Input:

=======

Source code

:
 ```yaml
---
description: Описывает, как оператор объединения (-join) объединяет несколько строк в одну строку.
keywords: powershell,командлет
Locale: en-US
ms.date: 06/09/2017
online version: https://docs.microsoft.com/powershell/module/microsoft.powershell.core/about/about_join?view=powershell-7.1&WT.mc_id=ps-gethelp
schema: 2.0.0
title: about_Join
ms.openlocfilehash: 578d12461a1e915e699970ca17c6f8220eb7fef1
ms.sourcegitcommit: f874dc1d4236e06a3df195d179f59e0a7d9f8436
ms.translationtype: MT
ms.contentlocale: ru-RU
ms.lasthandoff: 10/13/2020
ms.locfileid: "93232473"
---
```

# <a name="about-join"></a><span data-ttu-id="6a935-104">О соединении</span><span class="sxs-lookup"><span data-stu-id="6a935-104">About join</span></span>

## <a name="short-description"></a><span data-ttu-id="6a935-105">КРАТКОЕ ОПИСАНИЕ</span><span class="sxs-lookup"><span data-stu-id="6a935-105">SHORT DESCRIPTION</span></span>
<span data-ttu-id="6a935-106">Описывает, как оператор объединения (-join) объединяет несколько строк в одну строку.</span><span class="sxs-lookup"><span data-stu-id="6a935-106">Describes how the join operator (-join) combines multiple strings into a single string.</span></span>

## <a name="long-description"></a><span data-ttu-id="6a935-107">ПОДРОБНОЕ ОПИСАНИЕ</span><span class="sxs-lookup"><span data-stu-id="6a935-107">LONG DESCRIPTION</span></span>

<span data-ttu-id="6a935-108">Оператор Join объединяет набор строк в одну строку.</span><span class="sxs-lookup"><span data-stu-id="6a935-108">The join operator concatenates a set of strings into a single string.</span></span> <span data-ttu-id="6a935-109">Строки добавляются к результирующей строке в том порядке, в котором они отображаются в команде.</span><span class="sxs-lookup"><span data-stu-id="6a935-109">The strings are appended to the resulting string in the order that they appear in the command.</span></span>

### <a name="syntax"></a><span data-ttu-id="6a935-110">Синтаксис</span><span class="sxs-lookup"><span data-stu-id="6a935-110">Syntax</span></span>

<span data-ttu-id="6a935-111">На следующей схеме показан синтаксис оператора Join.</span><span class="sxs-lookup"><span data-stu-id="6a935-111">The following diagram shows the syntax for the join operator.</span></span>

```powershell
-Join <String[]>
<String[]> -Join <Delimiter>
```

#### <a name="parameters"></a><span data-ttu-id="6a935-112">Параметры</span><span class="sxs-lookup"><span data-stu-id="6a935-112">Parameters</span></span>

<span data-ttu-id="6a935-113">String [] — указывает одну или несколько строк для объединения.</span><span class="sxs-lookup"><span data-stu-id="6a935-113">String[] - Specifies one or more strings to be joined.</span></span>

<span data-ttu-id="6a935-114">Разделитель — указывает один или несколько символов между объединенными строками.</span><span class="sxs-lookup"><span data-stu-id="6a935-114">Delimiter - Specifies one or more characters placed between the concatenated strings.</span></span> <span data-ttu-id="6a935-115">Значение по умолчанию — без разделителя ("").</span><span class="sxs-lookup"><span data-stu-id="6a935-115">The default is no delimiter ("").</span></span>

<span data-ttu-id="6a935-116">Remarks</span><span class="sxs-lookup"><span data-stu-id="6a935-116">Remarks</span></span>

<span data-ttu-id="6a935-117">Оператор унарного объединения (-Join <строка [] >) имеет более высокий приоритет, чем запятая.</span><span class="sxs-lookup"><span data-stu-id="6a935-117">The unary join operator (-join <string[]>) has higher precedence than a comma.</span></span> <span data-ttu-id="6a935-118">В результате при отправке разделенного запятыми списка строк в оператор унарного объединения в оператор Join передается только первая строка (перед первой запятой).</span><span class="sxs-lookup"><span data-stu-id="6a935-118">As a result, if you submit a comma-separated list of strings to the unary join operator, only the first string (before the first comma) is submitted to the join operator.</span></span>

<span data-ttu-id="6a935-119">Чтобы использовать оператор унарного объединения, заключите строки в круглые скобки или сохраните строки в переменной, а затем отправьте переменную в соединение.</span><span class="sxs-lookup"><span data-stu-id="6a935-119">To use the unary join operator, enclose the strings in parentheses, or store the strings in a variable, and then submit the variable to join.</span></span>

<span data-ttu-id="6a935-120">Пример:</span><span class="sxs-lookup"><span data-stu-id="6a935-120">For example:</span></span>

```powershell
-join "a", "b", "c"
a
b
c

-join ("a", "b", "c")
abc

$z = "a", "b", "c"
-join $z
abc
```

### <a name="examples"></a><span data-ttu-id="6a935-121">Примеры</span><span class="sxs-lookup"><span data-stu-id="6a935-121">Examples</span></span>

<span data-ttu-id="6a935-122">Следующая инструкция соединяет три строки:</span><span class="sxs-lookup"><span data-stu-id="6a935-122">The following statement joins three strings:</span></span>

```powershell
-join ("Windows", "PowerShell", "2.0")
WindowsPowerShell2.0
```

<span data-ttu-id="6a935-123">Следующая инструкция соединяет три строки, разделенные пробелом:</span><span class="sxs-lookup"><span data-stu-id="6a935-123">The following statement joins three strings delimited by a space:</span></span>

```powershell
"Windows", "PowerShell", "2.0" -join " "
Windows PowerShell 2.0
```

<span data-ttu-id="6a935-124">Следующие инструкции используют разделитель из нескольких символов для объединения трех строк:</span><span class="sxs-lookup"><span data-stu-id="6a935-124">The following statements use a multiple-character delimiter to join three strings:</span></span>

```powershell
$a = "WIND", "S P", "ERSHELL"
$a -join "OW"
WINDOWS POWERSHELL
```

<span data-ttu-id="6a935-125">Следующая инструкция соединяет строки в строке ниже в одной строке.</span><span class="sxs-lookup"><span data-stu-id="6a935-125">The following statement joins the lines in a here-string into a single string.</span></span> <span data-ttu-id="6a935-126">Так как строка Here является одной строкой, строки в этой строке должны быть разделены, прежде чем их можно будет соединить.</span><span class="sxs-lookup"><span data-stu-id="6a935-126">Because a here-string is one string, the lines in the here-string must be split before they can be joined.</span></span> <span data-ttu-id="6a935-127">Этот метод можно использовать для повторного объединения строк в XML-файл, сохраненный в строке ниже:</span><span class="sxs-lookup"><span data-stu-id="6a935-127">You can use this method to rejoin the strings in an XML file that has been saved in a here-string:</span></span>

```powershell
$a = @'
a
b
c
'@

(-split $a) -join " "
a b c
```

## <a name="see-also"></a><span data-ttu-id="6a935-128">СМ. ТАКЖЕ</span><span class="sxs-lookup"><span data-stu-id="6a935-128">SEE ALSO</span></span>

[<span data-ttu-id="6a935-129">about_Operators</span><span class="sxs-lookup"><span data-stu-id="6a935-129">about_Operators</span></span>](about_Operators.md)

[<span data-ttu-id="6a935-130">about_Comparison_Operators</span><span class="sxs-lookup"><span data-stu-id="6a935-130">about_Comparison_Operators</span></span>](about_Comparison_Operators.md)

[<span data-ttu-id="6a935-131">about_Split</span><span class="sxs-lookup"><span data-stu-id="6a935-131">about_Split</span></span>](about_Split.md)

=======

Problem to solve:
Search the material above for "description". Copy each line that has it.

Answer to the problem:
description: Описывает, как оператор объединения (-join) объединяет несколько строк в одну строку.
## <a name="short-description"></a><span data-ttu-id="6a935-105">КРАТКОЕ ОПИСАНИЕ</span><span class="sxs-lookup"><span data-stu-id="6a935-105">SHORT DESCRIPTION</span></span>
## <a name="long-description"></a><span data-ttu-id="6a935-107">ПОДРОБНОЕ ОПИСАНИЕ</span><span class="sxs-lookup"><span data-stu-id="6a935-107">LONG DESCRIPTION</span></span>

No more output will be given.